══ Excerpted data ══

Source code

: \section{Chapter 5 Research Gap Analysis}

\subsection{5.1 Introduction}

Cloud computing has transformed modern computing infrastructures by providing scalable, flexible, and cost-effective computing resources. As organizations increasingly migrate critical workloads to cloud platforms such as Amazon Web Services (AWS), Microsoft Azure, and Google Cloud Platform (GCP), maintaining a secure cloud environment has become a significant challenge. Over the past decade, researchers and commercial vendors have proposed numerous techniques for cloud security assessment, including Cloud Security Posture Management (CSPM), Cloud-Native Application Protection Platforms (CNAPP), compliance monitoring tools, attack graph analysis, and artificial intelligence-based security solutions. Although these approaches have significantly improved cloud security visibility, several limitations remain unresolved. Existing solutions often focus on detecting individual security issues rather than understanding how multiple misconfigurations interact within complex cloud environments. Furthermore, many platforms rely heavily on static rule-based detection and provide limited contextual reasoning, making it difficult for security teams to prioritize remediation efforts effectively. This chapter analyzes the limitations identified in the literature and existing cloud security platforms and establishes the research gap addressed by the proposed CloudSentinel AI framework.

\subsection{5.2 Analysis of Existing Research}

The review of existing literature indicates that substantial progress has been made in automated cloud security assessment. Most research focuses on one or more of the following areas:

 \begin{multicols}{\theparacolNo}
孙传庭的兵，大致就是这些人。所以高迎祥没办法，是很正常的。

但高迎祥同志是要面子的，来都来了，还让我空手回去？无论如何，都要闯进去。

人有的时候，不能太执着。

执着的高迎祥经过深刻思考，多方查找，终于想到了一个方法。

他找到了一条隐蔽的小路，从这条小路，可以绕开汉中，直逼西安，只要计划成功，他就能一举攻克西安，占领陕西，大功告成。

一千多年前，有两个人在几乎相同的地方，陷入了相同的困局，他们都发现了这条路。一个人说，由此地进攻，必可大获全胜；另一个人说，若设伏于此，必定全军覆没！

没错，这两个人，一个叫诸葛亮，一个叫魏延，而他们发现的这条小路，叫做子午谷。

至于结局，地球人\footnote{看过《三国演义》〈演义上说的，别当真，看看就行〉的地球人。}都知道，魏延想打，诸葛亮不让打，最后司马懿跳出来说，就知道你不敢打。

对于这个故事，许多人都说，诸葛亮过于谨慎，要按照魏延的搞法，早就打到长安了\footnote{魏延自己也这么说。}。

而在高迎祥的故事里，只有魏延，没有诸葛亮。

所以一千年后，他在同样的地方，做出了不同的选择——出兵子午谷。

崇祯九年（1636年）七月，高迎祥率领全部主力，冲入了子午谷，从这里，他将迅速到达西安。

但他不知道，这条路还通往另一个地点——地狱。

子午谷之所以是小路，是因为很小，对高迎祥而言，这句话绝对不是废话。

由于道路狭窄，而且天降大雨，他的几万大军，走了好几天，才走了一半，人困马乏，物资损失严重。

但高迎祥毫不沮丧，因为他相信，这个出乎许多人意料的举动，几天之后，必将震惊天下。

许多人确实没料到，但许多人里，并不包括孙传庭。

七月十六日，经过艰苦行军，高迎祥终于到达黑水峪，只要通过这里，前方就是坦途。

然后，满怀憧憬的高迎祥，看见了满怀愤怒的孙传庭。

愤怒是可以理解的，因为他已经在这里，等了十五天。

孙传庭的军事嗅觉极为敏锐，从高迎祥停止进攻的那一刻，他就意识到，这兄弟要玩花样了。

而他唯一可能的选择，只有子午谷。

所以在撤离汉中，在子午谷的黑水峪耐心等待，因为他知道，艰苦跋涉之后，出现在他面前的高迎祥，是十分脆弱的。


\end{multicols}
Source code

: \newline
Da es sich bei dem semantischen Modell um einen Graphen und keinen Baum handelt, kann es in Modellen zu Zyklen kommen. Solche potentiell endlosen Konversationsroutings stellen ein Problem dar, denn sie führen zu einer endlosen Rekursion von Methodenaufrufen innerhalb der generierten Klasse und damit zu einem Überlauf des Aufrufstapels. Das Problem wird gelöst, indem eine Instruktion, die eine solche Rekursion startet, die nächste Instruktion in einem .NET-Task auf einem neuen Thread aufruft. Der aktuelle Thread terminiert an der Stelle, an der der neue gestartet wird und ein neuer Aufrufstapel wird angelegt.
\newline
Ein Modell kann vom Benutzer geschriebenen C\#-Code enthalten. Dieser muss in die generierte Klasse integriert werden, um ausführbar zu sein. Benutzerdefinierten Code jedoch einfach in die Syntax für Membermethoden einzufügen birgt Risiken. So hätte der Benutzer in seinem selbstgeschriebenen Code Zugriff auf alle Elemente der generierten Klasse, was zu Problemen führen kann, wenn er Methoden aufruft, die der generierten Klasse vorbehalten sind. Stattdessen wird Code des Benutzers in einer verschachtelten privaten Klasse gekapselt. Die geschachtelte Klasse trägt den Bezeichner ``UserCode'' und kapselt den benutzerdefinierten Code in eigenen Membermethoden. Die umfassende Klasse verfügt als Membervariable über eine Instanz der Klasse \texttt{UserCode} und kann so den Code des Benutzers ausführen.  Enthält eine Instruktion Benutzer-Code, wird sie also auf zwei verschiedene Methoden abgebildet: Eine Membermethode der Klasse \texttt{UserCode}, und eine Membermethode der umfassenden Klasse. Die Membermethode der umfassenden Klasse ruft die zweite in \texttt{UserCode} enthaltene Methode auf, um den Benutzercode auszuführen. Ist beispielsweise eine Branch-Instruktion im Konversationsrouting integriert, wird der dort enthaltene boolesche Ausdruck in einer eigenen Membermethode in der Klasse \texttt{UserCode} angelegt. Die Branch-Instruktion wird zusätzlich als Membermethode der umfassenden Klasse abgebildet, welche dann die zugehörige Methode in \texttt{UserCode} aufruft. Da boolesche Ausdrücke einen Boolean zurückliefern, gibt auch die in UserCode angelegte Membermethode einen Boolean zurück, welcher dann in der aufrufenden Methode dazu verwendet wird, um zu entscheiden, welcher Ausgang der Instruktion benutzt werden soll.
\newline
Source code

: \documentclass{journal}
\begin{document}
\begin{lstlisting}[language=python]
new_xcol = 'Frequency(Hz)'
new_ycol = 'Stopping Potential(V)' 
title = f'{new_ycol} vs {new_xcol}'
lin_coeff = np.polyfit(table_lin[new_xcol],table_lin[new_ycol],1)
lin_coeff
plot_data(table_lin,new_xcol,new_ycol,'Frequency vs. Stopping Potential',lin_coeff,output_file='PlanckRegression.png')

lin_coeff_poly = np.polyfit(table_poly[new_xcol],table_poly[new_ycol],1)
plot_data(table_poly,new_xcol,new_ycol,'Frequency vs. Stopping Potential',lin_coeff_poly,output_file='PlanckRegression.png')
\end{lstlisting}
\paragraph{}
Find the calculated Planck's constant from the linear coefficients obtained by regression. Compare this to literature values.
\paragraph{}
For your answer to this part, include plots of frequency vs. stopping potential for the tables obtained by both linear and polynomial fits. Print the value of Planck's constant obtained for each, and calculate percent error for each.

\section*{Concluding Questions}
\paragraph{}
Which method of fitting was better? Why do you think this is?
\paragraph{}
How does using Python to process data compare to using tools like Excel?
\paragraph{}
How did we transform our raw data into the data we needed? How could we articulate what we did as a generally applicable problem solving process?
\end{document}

═══

• [Task prompt]: Copy out the data exactly as it stands, leaving nothing out.

• [Solution to this exercise]:
Source code

: \section{Chapter 5 Research Gap Analysis}

\subsection{5.1 Introduction}

Cloud computing has transformed modern computing infrastructures by providing scalable, flexible, and cost-effective computing resources. As organizations increasingly migrate critical workloads to cloud platforms such as Amazon Web Services (AWS), Microsoft Azure, and Google Cloud Platform (GCP), maintaining a secure cloud environment has become a significant challenge. Over the past decade, researchers and commercial vendors have proposed numerous techniques for cloud security assessment, including Cloud Security Posture Management (CSPM), Cloud-Native Application Protection Platforms (CNAPP), compliance monitoring tools, attack graph analysis, and artificial intelligence-based security solutions. Although these approaches have significantly improved cloud security visibility, several limitations remain unresolved. Existing solutions often focus on detecting individual security issues rather than understanding how multiple misconfigurations interact within complex cloud environments. Furthermore, many platforms rely heavily on static rule-based detection and provide limited contextual reasoning, making it difficult for security teams to prioritize remediation efforts effectively. This chapter analyzes the limitations identified in the literature and existing cloud security platforms and establishes the research gap addressed by the proposed CloudSentinel AI framework.

\subsection{5.2 Analysis of Existing Research}

The review of existing literature indicates that substantial progress has been made in automated cloud security assessment. Most research focuses on one or more of the following areas:

 \begin{multicols}{\theparacolNo}
孙传庭的兵，大致就是这些人。所以高迎祥没办法，是很正常的。

但高迎祥同志是要面子的，来都来了，还让我空手回去？无论如何，都要闯进去。

人有的时候，不能太执着。

执着的高迎祥经过深刻思考，多方查找，终于想到了一个方法。

他找到了一条隐蔽的小路，从这条小路，可以绕开汉中，直逼西安，只要计划成功，他就能一举攻克西安，占领陕西，大功告成。

一千多年前，有两个人在几乎相同的地方，陷入了相同的困局，他们都发现了这条路。一个人说，由此地进攻，必可大获全胜；另一个人说，若设伏于此，必定全军覆没！

没错，这两个人，一个叫诸葛亮，一个叫魏延，而他们发现的这条小路，叫做子午谷。

至于结局，地球人\footnote{看过《三国演义》〈演义上说的，别当真，看看就行〉的地球人。}都知道，魏延想打，诸葛亮不让打，最后司马懿跳出来说，就知道你不敢打。

对于这个故事，许多人都说，诸葛亮过于谨慎，要按照魏延的搞法，早就打到长安了\footnote{魏延自己也这么说。}。

而在高迎祥的故事里，只有魏延，没有诸葛亮。

所以一千年后，他在同样的地方，做出了不同的选择——出兵子午谷。

崇祯九年（1636年）七月，高迎祥率领全部主力，冲入了子午谷，从这里，他将迅速到达西安。

但他不知道，这条路还通往另一个地点——地狱。

子午谷之所以是小路，是因为很小，对高迎祥而言，这句话绝对不是废话。

由于道路狭窄，而且天降大雨，他的几万大军，走了好几天，才走了一半，人困马乏，物资损失严重。

但高迎祥毫不沮丧，因为他相信，这个出乎许多人意料的举动，几天之后，必将震惊天下。

许多人确实没料到，但许多人里，并不包括孙传庭。

七月十六日，经过艰苦行军，高迎祥终于到达黑水峪，只要通过这里，前方就是坦途。

然后，满怀憧憬的高迎祥，看见了满怀愤怒的孙传庭。

愤怒是可以理解的，因为他已经在这里，等了十五天。

孙传庭的军事嗅觉极为敏锐，从高迎祥停止进攻的那一刻，他就意识到，这兄弟要玩花样了。

而他唯一可能的选择，只有子午谷。

所以在撤离汉中，在子午谷的黑水峪耐心等待，因为他知道，艰苦跋涉之后，出现在他面前的高迎祥，是十分脆弱的。


\end{multicols}
Source code

: \newline
Da es sich bei dem semantischen Modell um einen Graphen und keinen Baum handelt, kann es in Modellen zu Zyklen kommen. Solche potentiell endlosen Konversationsroutings stellen ein Problem dar, denn sie führen zu einer endlosen Rekursion von Methodenaufrufen innerhalb der generierten Klasse und damit zu einem Überlauf des Aufrufstapels. Das Problem wird gelöst, indem eine Instruktion, die eine solche Rekursion startet, die nächste Instruktion in einem .NET-Task auf einem neuen Thread aufruft. Der aktuelle Thread terminiert an der Stelle, an der der neue gestartet wird und ein neuer Aufrufstapel wird angelegt.
\newline
Ein Modell kann vom Benutzer geschriebenen C\#-Code enthalten. Dieser muss in die generierte Klasse integriert werden, um ausführbar zu sein. Benutzerdefinierten Code jedoch einfach in die Syntax für Membermethoden einzufügen birgt Risiken. So hätte der Benutzer in seinem selbstgeschriebenen Code Zugriff auf alle Elemente der generierten Klasse, was zu Problemen führen kann, wenn er Methoden aufruft, die der generierten Klasse vorbehalten sind. Stattdessen wird Code des Benutzers in einer verschachtelten privaten Klasse gekapselt. Die geschachtelte Klasse trägt den Bezeichner ``UserCode'' und kapselt den benutzerdefinierten Code in eigenen Membermethoden. Die umfassende Klasse verfügt als Membervariable über eine Instanz der Klasse \texttt{UserCode} und kann so den Code des Benutzers ausführen.  Enthält eine Instruktion Benutzer-Code, wird sie also auf zwei verschiedene Methoden abgebildet: Eine Membermethode der Klasse \texttt{UserCode}, und eine Membermethode der umfassenden Klasse. Die Membermethode der umfassenden Klasse ruft die zweite in \texttt{UserCode} enthaltene Methode auf, um den Benutzercode auszuführen. Ist beispielsweise eine Branch-Instruktion im Konversationsrouting integriert, wird der dort enthaltene boolesche Ausdruck in einer eigenen Membermethode in der Klasse \texttt{UserCode} angelegt. Die Branch-Instruktion wird zusätzlich als Membermethode der umfassenden Klasse abgebildet, welche dann die zugehörige Methode in \texttt{UserCode} aufruft. Da boolesche Ausdrücke einen Boolean zurückliefern, gibt auch die in UserCode angelegte Membermethode einen Boolean zurück, welcher dann in der aufrufenden Methode dazu verwendet wird, um zu entscheiden, welcher Ausgang der Instruktion benutzt werden soll.
\newline
Source code

: \documentclass{journal}
\begin{document}
\begin{lstlisting}[language=python]
new_xcol = 'Frequency(Hz)'
new_ycol = 'Stopping Potential(V)' 
title = f'{new_ycol} vs {new_xcol}'
lin_coeff = np.polyfit(table_lin[new_xcol],table_lin[new_ycol],1)
lin_coeff
plot_data(table_lin,new_xcol,new_ycol,'Frequency vs. Stopping Potential',lin_coeff,output_file='PlanckRegression.png')

lin_coeff_poly = np.polyfit(table_poly[new_xcol],table_poly[new_ycol],1)
plot_data(table_poly,new_xcol,new_ycol,'Frequency vs. Stopping Potential',lin_coeff_poly,output_file='PlanckRegression.png')
\end{lstlisting}
\paragraph{}
Find the calculated Planck's constant from the linear coefficients obtained by regression. Compare this to literature values.
\paragraph{}
For your answer to this part, include plots of frequency vs. stopping potential for the tables obtained by both linear and polynomial fits. Print the value of Planck's constant obtained for each, and calculate percent error for each.

\section*{Concluding Questions}
\paragraph{}
Which method of fitting was better? Why do you think this is?
\paragraph{}
How does using Python to process data compare to using tools like Excel?
\paragraph{}
How did we transform our raw data into the data we needed? How could we articulate what we did as a generally applicable problem solving process?
\end{document}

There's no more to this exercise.